(Beginning of Source data)
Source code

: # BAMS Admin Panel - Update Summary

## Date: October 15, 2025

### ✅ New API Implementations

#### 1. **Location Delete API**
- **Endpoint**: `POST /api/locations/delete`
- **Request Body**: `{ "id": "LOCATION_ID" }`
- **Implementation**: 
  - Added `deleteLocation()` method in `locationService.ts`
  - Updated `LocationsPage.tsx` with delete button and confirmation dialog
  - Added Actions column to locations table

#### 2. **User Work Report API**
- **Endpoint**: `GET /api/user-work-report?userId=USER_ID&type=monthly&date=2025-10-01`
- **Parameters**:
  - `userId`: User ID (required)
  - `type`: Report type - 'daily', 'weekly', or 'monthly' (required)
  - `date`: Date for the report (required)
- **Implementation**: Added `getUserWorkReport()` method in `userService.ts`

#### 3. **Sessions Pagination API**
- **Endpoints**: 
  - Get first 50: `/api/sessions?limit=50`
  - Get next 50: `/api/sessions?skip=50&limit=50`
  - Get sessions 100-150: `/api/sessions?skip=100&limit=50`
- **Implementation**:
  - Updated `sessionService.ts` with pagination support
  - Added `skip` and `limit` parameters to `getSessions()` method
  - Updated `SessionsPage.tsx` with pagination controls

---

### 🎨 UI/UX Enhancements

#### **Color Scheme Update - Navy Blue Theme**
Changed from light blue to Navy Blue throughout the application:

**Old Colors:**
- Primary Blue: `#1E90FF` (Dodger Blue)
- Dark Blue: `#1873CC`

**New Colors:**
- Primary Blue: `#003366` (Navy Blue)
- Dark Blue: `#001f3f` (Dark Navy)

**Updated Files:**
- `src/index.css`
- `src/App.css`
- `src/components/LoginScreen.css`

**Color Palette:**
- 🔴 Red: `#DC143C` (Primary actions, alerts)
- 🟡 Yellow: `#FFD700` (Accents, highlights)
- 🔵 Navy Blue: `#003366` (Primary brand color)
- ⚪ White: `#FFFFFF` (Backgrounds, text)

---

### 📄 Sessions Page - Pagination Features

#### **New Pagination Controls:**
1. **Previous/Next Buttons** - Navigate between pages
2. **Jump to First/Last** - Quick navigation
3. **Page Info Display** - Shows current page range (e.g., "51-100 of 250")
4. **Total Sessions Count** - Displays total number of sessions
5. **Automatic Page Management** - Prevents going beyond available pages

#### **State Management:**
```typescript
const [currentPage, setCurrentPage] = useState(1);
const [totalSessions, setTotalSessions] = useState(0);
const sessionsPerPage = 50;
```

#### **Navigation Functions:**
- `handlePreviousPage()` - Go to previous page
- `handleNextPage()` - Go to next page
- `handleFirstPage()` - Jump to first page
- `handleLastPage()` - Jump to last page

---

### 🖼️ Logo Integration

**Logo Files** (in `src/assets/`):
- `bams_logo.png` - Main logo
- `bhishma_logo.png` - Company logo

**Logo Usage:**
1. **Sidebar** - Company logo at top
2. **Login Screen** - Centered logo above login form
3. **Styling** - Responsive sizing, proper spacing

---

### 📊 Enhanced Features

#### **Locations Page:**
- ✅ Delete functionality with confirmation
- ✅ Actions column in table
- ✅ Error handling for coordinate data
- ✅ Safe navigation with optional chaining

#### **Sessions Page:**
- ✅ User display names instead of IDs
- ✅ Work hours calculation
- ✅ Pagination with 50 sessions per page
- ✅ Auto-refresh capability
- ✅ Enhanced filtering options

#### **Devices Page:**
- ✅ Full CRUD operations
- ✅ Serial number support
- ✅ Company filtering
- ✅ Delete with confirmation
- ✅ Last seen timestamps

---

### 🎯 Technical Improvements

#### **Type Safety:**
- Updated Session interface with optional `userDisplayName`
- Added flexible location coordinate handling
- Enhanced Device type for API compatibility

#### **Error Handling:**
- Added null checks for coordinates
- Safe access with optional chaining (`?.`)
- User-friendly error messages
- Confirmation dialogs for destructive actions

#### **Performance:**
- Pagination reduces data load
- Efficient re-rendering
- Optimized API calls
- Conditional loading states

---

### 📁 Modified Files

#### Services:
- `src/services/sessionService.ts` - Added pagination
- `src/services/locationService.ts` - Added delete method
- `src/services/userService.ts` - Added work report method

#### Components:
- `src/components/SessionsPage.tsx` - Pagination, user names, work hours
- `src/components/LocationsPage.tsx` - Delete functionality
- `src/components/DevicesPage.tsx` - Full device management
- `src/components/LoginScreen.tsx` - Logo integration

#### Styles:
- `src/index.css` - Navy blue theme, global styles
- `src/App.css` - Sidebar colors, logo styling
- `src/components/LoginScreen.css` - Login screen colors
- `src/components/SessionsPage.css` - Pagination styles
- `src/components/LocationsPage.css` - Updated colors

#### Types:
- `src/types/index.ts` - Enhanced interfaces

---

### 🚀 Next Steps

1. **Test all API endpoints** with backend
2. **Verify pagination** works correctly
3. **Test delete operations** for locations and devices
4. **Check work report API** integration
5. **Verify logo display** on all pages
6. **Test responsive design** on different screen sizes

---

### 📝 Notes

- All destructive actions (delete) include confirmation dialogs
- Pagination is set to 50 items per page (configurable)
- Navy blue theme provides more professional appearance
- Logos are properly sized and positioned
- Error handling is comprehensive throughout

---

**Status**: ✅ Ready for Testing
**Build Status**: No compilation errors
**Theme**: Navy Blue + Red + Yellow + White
(End of Source data)
### Exercise goal
From the data above, copy out every line with the string "dialogs" in it.

### Written response
- Confirmation dialogs for destructive actions
- All destructive actions (delete) include confirmation dialogs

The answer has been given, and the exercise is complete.